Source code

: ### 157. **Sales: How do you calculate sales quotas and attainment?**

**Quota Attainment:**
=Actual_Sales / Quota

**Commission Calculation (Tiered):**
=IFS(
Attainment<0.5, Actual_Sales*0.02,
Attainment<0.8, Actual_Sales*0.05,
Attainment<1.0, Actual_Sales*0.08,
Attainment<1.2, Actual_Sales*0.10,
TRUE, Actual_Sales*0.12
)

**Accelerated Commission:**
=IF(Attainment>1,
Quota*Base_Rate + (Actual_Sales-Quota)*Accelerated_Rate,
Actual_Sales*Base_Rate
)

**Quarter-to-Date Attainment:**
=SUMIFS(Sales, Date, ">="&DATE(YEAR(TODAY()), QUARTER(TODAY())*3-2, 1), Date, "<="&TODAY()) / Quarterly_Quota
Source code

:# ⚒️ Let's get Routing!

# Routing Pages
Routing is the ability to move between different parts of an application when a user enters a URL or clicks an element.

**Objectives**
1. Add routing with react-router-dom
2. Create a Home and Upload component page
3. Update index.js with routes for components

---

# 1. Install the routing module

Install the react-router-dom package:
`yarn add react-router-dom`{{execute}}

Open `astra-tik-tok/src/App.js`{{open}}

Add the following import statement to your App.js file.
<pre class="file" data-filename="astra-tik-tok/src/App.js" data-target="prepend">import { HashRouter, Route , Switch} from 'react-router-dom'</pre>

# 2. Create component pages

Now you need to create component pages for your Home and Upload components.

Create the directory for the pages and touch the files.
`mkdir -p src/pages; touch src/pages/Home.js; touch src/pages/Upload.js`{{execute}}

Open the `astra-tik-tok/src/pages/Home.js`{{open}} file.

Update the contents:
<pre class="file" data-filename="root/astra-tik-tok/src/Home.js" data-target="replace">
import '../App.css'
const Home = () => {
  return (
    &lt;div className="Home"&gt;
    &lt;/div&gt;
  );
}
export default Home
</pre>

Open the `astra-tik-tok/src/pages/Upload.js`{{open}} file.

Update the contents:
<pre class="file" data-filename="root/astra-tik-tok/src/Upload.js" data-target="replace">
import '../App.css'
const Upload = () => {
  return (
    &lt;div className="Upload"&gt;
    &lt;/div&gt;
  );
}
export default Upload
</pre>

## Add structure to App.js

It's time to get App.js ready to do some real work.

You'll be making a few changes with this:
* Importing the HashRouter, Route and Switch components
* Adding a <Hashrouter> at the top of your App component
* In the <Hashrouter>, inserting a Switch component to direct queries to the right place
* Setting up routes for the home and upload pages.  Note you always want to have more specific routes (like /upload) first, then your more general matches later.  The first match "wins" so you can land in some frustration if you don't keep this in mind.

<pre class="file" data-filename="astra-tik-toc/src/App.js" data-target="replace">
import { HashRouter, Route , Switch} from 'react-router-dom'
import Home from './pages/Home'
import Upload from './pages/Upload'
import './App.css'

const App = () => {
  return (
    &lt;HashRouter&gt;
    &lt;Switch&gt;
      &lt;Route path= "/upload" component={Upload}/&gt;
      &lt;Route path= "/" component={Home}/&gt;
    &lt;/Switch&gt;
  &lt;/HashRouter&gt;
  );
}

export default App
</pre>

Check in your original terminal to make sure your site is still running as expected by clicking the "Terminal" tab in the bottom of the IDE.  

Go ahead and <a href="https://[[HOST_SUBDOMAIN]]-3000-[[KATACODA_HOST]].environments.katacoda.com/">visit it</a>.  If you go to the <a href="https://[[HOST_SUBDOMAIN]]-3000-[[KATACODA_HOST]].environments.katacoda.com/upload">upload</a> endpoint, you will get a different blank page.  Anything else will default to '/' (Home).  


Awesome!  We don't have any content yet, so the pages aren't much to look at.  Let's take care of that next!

------------------------------------

_About this exercise_.
Go through the material and tally every line where "data" appears. The number is the whole answer.

_Answer space_.
4